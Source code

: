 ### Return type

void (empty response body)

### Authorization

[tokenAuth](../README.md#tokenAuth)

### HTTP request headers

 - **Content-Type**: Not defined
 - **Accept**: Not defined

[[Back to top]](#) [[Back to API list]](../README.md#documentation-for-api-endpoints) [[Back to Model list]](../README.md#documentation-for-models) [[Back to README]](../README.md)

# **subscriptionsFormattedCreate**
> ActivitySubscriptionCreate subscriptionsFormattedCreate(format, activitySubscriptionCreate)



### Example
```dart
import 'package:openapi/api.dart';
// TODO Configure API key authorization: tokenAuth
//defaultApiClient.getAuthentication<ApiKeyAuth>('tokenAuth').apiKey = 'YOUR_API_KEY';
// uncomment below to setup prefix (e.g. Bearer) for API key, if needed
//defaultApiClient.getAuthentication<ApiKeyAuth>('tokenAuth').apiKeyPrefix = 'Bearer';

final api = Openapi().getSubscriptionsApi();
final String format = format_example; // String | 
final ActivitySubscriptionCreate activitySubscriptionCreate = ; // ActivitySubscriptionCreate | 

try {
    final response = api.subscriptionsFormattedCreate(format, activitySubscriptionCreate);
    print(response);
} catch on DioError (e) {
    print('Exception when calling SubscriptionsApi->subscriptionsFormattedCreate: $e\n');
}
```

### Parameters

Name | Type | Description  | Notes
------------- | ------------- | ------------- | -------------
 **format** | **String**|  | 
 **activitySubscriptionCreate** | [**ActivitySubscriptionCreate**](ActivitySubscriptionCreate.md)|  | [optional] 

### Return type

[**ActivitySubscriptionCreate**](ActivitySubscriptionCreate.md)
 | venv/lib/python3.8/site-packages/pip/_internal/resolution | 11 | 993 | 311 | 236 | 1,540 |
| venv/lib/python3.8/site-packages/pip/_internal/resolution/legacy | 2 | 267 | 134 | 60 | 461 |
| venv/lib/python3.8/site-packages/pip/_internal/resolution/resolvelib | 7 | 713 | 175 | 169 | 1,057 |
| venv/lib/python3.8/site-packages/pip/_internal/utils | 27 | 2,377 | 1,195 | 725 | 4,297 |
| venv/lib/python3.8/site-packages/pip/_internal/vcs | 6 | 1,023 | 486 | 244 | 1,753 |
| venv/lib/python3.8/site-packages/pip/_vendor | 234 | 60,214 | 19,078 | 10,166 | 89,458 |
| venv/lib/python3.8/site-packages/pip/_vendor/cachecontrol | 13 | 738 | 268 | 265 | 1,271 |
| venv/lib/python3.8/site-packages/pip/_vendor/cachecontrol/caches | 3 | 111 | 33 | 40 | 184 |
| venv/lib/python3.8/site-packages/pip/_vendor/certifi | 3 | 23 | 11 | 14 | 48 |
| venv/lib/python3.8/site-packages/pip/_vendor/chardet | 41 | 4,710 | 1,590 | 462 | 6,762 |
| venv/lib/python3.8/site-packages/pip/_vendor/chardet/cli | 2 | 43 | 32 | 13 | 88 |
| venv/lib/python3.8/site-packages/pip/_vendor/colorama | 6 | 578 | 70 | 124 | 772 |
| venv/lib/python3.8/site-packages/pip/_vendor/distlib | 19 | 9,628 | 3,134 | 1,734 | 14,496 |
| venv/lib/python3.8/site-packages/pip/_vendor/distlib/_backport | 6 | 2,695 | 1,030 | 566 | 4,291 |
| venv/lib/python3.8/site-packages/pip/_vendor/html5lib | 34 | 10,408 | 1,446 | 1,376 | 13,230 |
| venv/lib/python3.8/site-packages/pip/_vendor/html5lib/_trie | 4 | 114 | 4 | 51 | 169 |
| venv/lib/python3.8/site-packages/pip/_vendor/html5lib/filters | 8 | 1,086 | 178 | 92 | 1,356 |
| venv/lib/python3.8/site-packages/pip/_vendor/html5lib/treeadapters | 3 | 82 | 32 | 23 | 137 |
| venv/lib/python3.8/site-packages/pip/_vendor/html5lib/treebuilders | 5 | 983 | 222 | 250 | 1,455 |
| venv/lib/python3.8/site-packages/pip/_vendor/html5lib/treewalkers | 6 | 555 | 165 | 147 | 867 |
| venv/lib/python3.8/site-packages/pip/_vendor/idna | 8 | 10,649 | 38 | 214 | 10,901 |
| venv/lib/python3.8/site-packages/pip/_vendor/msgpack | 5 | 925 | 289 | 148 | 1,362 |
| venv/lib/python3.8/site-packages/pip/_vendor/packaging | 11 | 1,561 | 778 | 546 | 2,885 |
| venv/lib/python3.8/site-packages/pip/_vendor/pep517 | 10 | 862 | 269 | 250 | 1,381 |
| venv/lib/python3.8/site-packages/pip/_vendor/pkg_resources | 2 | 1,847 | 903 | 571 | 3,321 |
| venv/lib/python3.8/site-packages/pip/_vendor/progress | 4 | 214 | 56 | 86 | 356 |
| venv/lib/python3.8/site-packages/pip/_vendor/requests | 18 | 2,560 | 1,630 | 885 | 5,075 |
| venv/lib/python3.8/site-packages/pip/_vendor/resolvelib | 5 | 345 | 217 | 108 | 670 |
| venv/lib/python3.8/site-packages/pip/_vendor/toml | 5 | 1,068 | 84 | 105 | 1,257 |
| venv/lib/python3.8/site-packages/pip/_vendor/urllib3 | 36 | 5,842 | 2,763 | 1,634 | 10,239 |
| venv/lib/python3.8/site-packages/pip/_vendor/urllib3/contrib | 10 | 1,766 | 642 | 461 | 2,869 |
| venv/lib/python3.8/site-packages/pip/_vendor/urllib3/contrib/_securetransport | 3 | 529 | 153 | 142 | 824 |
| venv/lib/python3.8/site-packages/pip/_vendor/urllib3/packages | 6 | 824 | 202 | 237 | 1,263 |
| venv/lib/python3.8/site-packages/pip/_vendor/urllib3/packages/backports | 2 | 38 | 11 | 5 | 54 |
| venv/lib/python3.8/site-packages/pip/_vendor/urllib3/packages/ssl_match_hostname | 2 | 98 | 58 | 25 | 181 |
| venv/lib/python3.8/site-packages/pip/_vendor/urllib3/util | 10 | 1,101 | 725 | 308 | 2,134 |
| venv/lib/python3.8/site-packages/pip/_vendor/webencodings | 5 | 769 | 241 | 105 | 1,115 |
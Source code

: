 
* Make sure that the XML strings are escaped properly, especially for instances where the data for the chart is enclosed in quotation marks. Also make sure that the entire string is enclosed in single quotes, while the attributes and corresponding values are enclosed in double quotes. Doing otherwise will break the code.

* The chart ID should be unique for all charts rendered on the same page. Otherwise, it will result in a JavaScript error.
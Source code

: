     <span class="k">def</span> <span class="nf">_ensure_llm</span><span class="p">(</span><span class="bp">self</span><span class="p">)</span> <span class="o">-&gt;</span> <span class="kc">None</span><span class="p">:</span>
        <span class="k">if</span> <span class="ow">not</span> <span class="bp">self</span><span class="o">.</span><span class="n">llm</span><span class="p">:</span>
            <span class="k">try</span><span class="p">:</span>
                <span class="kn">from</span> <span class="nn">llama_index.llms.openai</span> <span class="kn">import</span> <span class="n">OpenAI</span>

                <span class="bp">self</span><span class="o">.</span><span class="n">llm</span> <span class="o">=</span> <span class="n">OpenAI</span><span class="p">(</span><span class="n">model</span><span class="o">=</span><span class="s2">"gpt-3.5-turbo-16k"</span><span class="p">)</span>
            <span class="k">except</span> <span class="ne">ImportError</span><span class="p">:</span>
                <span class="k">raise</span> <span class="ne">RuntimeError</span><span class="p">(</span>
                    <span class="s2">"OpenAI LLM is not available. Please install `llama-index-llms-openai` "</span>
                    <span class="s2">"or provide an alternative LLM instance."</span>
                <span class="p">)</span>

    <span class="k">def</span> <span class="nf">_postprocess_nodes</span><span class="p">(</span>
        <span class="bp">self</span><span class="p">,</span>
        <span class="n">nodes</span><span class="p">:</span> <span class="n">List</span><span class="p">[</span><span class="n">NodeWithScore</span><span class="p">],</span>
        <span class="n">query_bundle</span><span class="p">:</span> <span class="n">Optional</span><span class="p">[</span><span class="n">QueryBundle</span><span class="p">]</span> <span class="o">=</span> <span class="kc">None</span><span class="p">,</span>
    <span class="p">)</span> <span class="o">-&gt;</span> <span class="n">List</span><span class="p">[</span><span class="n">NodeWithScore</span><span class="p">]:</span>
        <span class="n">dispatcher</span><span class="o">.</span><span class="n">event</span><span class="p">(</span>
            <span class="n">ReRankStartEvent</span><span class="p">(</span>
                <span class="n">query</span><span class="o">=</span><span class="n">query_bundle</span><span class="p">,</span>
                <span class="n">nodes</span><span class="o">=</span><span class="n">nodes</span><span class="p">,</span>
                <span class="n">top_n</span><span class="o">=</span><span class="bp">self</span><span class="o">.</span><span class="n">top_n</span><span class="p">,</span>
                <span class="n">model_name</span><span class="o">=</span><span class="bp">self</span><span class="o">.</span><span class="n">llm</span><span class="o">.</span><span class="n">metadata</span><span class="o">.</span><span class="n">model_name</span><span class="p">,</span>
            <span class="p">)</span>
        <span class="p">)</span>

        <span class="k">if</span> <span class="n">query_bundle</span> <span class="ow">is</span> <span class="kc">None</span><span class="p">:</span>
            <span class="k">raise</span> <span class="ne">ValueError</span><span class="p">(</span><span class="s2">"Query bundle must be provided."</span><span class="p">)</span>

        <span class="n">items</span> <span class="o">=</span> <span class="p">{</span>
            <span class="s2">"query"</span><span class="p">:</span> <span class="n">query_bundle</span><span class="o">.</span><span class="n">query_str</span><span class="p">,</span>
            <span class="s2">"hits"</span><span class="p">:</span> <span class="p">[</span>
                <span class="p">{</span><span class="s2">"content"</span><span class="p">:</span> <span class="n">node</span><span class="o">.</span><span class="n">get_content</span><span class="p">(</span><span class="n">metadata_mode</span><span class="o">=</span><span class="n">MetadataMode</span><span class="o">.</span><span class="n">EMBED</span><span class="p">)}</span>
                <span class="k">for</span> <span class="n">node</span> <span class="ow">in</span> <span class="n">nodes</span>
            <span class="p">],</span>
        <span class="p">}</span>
* * * * * * *
▶ What to produce: Lines of the listing above that contain the word "resolvelib" should all be returned.

▶ Exercise result:
| venv/lib/python3.8/site-packages/pip/_internal/resolution/resolvelib | 7 | 713 | 175 | 169 | 1,057 |
| venv/lib/python3.8/site-packages/pip/_vendor/resolvelib | 5 | 345 | 217 | 108 | 670 |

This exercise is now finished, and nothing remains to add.